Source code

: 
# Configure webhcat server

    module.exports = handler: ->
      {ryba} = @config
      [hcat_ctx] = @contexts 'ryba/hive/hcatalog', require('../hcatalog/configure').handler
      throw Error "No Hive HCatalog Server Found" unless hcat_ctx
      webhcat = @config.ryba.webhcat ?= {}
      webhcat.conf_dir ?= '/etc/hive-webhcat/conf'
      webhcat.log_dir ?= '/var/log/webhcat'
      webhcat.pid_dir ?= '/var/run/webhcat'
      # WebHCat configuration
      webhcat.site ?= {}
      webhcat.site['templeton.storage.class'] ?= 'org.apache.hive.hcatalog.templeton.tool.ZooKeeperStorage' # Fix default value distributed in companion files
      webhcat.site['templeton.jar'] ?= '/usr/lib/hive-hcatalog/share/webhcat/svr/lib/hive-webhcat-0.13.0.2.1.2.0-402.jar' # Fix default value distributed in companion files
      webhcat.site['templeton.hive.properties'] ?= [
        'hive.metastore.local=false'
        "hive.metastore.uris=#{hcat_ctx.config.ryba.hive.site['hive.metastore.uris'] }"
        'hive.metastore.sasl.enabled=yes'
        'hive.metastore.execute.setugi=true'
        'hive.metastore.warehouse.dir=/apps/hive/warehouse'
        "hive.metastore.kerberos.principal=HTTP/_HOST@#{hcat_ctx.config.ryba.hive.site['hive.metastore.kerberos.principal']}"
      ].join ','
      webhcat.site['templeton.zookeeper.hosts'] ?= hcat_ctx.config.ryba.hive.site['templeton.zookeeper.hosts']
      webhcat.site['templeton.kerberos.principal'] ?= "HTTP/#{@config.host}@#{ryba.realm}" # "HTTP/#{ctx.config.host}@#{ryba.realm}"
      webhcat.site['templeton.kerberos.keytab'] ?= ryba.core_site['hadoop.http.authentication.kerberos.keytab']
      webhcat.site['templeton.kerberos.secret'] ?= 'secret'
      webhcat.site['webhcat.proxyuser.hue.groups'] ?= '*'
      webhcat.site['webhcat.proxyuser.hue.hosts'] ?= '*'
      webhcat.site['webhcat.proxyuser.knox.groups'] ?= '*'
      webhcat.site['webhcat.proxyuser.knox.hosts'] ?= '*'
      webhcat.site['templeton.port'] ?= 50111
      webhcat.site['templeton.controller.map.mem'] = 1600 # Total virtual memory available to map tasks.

### WHAT YOU NEED TO DO
Output, exactly and with nothing else, the lines from the line containing "webhcat.site['webhcat.proxyuser.knox.groups'] ?= '*'" to the end of the entries.

### RESPONSE
      webhcat.site['webhcat.proxyuser.knox.groups'] ?= '*'
      webhcat.site['webhcat.proxyuser.knox.hosts'] ?= '*'
      webhcat.site['templeton.port'] ?= 50111
      webhcat.site['templeton.controller.map.mem'] = 1600 # Total virtual memory available to map tasks.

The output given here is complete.